[PROVIDED DATA]:
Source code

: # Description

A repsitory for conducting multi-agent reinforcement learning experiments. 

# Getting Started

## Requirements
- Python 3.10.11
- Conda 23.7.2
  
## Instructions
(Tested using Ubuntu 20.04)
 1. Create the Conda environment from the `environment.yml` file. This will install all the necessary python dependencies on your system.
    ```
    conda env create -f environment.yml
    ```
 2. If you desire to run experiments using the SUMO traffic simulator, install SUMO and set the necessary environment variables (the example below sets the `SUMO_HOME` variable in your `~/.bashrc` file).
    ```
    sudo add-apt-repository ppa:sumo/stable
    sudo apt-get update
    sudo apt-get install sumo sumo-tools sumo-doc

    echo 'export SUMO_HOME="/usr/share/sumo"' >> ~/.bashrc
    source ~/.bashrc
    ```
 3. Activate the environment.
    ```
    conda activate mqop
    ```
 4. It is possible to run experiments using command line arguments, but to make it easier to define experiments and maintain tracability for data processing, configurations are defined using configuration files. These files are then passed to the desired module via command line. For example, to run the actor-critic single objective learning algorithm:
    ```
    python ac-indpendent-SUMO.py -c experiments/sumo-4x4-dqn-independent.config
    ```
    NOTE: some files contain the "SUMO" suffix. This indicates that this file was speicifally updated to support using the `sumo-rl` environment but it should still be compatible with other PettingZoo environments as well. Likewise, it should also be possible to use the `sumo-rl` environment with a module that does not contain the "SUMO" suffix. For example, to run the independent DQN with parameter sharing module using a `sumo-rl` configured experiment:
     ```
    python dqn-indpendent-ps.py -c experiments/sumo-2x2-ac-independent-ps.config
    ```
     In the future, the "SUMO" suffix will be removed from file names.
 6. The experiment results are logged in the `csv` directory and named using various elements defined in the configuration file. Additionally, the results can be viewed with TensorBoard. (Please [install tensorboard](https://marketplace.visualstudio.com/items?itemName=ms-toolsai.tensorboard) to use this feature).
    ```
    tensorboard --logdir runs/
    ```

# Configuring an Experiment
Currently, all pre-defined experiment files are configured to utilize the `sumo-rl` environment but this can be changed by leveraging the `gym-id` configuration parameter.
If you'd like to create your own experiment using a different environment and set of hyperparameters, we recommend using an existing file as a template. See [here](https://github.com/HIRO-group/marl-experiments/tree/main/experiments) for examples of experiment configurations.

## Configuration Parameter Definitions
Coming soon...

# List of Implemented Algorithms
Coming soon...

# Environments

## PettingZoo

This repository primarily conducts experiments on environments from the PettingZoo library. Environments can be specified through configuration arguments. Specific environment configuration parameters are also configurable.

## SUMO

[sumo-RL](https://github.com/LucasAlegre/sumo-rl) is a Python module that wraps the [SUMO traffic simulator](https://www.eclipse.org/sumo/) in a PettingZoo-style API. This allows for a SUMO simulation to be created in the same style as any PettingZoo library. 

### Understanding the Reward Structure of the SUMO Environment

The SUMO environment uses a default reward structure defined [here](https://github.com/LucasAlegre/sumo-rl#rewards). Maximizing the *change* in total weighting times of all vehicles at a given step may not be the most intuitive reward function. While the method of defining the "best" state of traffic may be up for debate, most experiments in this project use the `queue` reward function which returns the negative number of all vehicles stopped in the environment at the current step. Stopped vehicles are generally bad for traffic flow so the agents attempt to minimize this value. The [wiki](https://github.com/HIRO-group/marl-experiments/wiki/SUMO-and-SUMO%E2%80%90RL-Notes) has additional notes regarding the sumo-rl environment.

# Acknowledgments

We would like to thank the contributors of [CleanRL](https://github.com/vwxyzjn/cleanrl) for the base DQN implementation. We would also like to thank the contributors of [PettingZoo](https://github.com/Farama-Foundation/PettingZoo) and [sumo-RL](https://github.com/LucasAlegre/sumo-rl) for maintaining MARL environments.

[WORK INSTRUCTION]: Pull each line that includes the word "sudo" out of the material above.

[ANSWER BOX]:
    sudo add-apt-repository ppa:sumo/stable
    sudo apt-get update
    sudo apt-get install sumo sumo-tools sumo-doc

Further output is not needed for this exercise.